Sergeant Sawyer elaborated on Goggin’s background. “Sean came here for work and ironically he was due to start a job the following day. He was a pattern maker and was due to start a job here in Worcester."
In Worcester, Goggin had moved in with Cornelius Herlihy, the uncle of one of Goggin’s schoolmates back in Ireland. On the night of March 11, 1951, Herlihy received an odd phone call to his house, one that he assumed to be a wrong number.
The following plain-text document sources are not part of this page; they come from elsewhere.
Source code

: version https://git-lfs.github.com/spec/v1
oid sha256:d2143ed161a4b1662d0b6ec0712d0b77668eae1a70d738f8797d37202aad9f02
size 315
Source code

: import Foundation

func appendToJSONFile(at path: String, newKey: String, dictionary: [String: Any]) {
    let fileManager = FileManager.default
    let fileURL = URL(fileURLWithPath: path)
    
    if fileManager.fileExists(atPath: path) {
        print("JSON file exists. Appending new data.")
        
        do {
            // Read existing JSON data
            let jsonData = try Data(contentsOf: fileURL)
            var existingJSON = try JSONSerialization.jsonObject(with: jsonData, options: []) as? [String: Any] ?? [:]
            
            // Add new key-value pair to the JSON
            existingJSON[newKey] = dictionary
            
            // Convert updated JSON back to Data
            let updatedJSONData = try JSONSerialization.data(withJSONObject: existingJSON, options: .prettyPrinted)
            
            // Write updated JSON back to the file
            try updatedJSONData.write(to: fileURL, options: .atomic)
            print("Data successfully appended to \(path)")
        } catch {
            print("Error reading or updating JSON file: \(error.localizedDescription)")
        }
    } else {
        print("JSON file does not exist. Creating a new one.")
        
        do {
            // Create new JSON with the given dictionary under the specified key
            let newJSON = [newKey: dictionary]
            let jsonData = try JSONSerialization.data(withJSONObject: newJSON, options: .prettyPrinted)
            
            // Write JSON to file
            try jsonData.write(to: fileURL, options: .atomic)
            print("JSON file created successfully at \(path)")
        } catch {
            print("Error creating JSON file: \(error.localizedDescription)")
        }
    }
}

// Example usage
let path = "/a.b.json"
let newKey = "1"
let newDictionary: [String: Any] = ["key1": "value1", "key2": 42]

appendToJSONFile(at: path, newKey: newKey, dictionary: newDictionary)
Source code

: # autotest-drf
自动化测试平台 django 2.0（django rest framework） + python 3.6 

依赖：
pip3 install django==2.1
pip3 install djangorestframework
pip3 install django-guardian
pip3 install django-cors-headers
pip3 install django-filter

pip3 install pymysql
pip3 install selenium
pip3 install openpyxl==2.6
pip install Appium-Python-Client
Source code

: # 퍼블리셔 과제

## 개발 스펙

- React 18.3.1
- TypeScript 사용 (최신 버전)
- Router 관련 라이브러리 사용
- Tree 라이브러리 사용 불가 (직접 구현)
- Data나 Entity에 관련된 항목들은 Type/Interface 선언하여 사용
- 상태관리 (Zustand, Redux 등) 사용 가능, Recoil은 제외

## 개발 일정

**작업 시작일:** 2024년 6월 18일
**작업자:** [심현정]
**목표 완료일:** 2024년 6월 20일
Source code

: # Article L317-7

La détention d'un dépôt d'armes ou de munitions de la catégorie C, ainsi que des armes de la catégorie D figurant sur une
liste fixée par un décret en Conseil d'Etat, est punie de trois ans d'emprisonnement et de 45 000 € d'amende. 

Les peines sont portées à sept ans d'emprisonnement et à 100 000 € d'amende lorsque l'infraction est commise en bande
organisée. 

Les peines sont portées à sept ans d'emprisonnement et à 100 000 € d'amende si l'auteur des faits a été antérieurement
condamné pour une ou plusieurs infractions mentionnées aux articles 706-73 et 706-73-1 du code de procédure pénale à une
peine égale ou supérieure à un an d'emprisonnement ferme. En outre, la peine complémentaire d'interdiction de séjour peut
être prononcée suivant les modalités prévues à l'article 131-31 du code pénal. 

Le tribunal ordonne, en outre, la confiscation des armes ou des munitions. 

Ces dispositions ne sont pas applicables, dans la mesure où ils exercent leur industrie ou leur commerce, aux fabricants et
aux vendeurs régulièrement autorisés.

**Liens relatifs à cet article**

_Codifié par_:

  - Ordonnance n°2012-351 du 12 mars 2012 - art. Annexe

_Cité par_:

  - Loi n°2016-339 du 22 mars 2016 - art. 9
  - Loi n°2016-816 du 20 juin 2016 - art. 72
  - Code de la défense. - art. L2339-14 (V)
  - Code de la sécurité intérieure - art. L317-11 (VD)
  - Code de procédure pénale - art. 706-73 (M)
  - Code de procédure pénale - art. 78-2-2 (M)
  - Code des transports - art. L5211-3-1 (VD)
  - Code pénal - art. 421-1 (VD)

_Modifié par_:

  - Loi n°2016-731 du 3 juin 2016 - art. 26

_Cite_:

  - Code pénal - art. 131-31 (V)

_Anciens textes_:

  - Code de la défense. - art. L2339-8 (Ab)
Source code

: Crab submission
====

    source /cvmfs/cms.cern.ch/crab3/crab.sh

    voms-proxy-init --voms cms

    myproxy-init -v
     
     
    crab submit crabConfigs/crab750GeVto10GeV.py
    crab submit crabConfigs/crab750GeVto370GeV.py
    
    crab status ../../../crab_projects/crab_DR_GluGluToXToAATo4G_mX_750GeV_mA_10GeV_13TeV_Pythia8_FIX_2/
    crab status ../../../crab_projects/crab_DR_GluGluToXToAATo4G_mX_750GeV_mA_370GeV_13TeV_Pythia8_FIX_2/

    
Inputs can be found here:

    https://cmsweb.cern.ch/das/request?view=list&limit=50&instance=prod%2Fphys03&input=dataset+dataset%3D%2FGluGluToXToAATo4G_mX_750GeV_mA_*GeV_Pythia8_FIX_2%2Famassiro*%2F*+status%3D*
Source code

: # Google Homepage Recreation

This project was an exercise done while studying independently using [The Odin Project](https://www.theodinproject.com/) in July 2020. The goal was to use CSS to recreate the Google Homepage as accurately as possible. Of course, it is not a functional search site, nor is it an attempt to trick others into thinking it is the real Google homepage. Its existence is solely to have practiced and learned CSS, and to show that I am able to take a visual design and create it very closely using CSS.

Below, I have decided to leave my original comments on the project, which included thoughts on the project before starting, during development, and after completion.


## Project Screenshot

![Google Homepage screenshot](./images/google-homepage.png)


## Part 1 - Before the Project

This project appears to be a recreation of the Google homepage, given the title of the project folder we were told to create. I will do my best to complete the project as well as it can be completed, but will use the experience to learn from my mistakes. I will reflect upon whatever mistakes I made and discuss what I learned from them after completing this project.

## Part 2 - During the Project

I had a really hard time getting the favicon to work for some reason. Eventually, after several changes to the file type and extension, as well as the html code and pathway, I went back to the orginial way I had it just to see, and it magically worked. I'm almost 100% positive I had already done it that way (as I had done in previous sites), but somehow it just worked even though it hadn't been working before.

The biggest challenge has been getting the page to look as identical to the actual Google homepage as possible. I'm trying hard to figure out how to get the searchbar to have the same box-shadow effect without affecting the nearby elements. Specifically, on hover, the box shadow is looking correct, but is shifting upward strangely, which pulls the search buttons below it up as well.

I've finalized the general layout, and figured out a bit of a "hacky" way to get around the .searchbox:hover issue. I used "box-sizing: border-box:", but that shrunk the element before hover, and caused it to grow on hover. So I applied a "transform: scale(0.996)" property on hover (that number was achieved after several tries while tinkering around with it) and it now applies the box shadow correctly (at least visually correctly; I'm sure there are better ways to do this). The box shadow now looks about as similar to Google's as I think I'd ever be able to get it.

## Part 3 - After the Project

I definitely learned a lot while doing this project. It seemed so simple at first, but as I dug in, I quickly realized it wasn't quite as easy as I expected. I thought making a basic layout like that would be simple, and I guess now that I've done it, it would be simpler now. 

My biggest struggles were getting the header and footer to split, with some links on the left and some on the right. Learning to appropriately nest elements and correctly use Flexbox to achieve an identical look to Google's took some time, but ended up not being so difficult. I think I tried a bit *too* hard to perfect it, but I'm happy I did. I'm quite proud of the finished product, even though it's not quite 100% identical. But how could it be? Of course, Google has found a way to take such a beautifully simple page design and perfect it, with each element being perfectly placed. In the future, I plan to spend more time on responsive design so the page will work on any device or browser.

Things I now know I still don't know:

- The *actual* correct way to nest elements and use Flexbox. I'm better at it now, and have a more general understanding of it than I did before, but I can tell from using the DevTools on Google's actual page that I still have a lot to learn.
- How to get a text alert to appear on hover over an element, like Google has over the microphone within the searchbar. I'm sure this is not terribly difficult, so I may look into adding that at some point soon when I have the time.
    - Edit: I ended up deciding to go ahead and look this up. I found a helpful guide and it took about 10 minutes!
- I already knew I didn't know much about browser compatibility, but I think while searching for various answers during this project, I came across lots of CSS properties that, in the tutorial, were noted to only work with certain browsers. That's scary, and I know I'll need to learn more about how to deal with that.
At around 10:30 pm, Herlihy answered the phone to a person who said he was a Mr. Anderson, who said he would be able to ‘pay him tomorrow.’ Herlihy didn’t know anyone by the name of Anderson, and was baffled by the phonecall.
Just 15 minutes later, two men knocked on the back door of the Herlihy house on the dark and rainy March night.
"We're from Western Union with a telegram," the men allegedly said to Goggin who had gone to answer the door. At least one of them was masked, and held up a handgun and said something to the likes of ‘This is a holdup.’
"Mr. Herlihy then grabbed hold of the firearm and struggled with the assailant, at which point a round was discharged from the firearm," Sgt. Sawyer said. That round went into the ceiling.
However, when the other man fired off two shots from his .32-caliber Colt, Goggin was struck in his heart and died 15 minutes later.
Goggin’s body was flown back to Ireland for burial, despite leaving behind a still unsolved case.
Investigators have speculated that perhaps they were attempting to kidnap Cornelius Herlihy, who was the sales manager of United Dairy System Inc. The theory was that the suspects might have wanted him to open the company safe.
Sgt. Sawyer said that he was “impressed” with the investigation that was conducted in the aftermath, but takes heed to the fact that 1951 wasn’t nearly as technologically advanced as it is today.
“In reviewing the case file, I was very impressed at the investigation that was done by the investigators back then," Sgt. Sawyer said. "They did not have all the tools that we have available to us these days. They left no stone unturned."
Despite impressive investigation, the handgun that killed Sean Goggin was never recovered.
Now that the investigation is being reexamined, Sgt Sawyer believes there may be some witnesses still alive to help piece together the night of March 11, 1951. Though the perpetrators may in fact have died already, concrete evidence could put an end on the still unfinished story.
Letters from Goggin’s grieving parents John and Madge Goggin in Ireland are included in the investigation files.
"We are greatly grieved by the murder of our son in such tragic circumstances, but our distress has been added to by certain misleading statements which have appeared in the newspapers about the killing," the Goggin’s wrote in April 1951 to Chief Finneran. His parents added that their son had no connection to the gunmen.
Also in April of that year, Joseph F. Shields, consul for the Consulate of Ireland, stationed in Boston, wrote to the police chief. He discussed the concern of Mr. Goggin's parents.
“They believe that their son was perfectly innocent of any connection with anything discreditable, and they are anxious that full enquiries be made into their boy's death so that all the facts may come to light and be disclosed," Shields wrote.
Finneran responded, "Investigation discloses that your son was not involved with any gangster movement in this city, and from all appearances was an innocent victim of circumstances. Be advised that we are making every effort to try and locate the two men responsible for this most dastardly act, and you can rest assured that they will be prosecuted to the full extent of the law when they are taken into custody."